Another conspiracy mentioned tangentially in the book (page ten) is that it took the political parties by surprise. Many have speculated whether this was done to checkmate the opposition in the approaching crucial UP elections. According to this theory, the opposition parties had collected their war chests and at one stroke the NDA nullified them and gained political advantage. The story goes that the satraps told those who had donated the money to take it back and bring it in new notes. One political party claimed that the ruling party leaders had wind of the impending demonetisation and converted their black money. How far this is true is hard to tell.

Missing elements

One important missing element is the impact of demonetisation on the media which apparently lost a lot of advertising revenue and has to prune staff, sometimes drastically. Did this impact the independence of media in any way?

On page one and 11, it is mentioned that on November 8, 2016, there was Rs 14.18 lakh crore of high denomination currency in circulation. But all data from the RBI seems to indicate that it was Rs 15.44 lakh crore out of a total of Rs 17.98 lakh crore of currency in circulation with the public. This is a big difference that needs to be explained. In this context, it is also important to find out how much of the old notes were back with the banks and how much were issued by end December, the deadline for the general public to deposit its holding of old notes. This is important to assess how long the pain of demonetisation would last. The book does not figure out who holds cash in the economy and what part of it could be called black hoard.

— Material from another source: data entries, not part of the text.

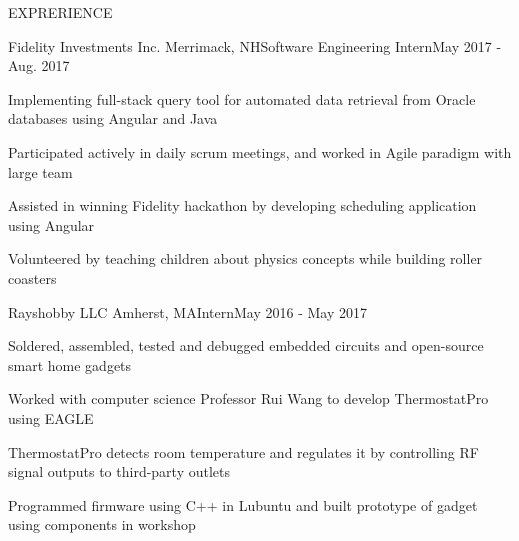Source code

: \documentclass{resume} %
\begin{document}
	\begin{rSection}{EXPRERIENCE}
			
		\begin{rSubsection}{Fidelity Investments Inc.} {Merrimack, NH}{Software Engineering Intern}{May 2017 - Aug. 2017}
			\item Implementing full-stack query tool for automated data retrieval from Oracle databases using Angular and Java 
			\item Participated actively in daily scrum meetings, and worked in Agile paradigm with large team
			\item Assisted in winning Fidelity hackathon by developing scheduling application using Angular
			\item Volunteered by teaching children about physics concepts while building roller coasters
		\end{rSubsection}
	
		\begin{rSubsection}{Rayshobby LLC} {Amherst, MA}{Intern}{May 2016 - May 2017}
			\item Soldered, assembled, tested and debugged embedded circuits and open-source smart home gadgets
			\item Worked with computer science Professor Rui Wang to develop ThermostatPro using EAGLE
			\item ThermostatPro detects room temperature and regulates it by controlling RF signal outputs to third-party outlets
			\item Programmed firmware using C++ in Lubuntu and built prototype of gadget using components in workshop
		\end{rSubsection}
	
	\end{rSection}
	
	
\end{document}
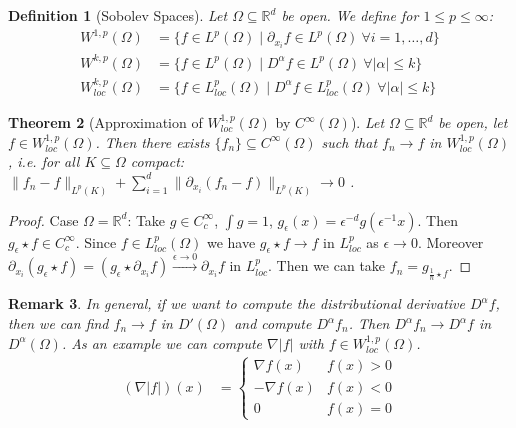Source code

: \documentclass{report}
\theoremstyle{tommy}
\newtheorem{defn}{Definition}
\newtheorem{thm}[defn]{Theorem}
\newtheorem{rem}[defn]{Remark}
\begin{document}
  \begin{defn}[Sobolev Spaces]
    Let \(\Omega \subseteq \mathbb{R}^d\) be open. We define for \(1 \le p\le \infty\):
    \begin{align*}
      W^{1, p}(\Omega)
      &= \{f \in L^p(\Omega) \mid \partial_{x_i} f \in L^p(\Omega)\ \forall i=1, \dots, d \} \\
      W^{k, p}(\Omega)
      &= \{f \in L^p(\Omega) \mid D^\alpha f \in L^p(\Omega) \ \forall |\alpha|\le k \} \\
      W^{k, p}_{loc}(\Omega)
      &= \{f \in L_{loc}^p(\Omega) \mid D^\alpha f \in L_{loc}^p(\Omega) \ \forall |\alpha|\le k \}
    \end{align*}
  \end{defn}
  
  \begin{thm}[Approximation of \(W_{loc}^{1,p}(\Omega)\) by \(C^\infty(\Omega)\)]
    Let \(\Omega \subseteq \mathbb{R}^d\) be open, let \(f \in W_{loc}^{1,p}(\Omega)\). Then there exists \(\{f_n\} \subseteq C^\infty(\Omega)\) such that \(f_n \to f \) in \(W_{loc}^{1,p}(\Omega)\), i.e. for all \(K \subseteq \Omega\) compact: \(\|f_n - f\|_{L^p(K)} + \sum_{i=1}^d \| \partial_{x_i}(f_n - f)\|_{L^p(K)} \to 0\) .
  \end{thm}

  \begin{proof}
    Case \(\Omega = \mathbb{R}^d\): Take \(g \in C_c^\infty\), \(\int g = 1\), \(g_\epsilon(x) = \epsilon^{-d} g(\epsilon^{-1}x)\). Then \(g_\epsilon \star f \in C_c^\infty\). Since \(f \in L_{loc}^p(\Omega)\) we have \(g_\epsilon \star f \to f\) in \(L_{loc}^p\) as \(\epsilon \to 0\). Moreover \(\partial_{x_i} (g_\epsilon \star f) = (g_\epsilon \star \partial_{x_i} f)\xrightarrow{\epsilon \to 0} \partial_{x_i} f\) in \(L_{loc}^p\). Then we can take \(f_n = g_{\frac{1}{n} \star f}\).
  \end{proof}

  \begin{rem}
    In general, if we want to compute the distributional derivative \(D^\alpha f\), then we can find \(f_n \to f\) in \(D'(\Omega)\) and compute \(D^\alpha f_n\). Then \(D^\alpha f_n \to D^\alpha f\) in \(D^\alpha (\Omega)\). As an example we can compute \(\nabla |f|\) with \(f \in W_{loc}^{1,p}(\Omega)\).
    \begin{align*}
      (\nabla |f|)(x)
      &= \begin{cases}
        \nabla f(x) & f(x) > 0 \\
        - \nabla f(x) & f(x) < 0 \\
        0 & f(x) = 0
      \end{cases}
    \end{align*}
  \end{rem}
  
\end{document}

The book tries to present a moderate view of demonetisation and its impact. It needed to say something about the way the impact could be estimated or why the official data may be lacking. In table 9.1, the book presents the GDP forecasts from various agencies. But the point is that they are bound to be within a small range since they all depend on government data and methodology. The moot point is whether they could have done something different to take into account the shock to the economy and whether a different methodology was required when there was a structural break in the economy.

In the end the book is eminently readable and gathers in one place a lot of the scattered material on the subject. It definitely presents to informed readers a view more than what they would have got from scattered readings in the last seven months. The critique here does not take away from the strengths of the book. It is likely that this book would soon go into another edition and at that time the author could consider some of the suggestions made in this brief review. I would recommend this book to any serious reader of the subject.

Arun Kumar is the author of Understanding the Black Economy and Black Money in India: An Enquiry into Causes, Consequences and Remedies (Aleph Publications, 2017) and The Black Economy in India (Penguin Random House India).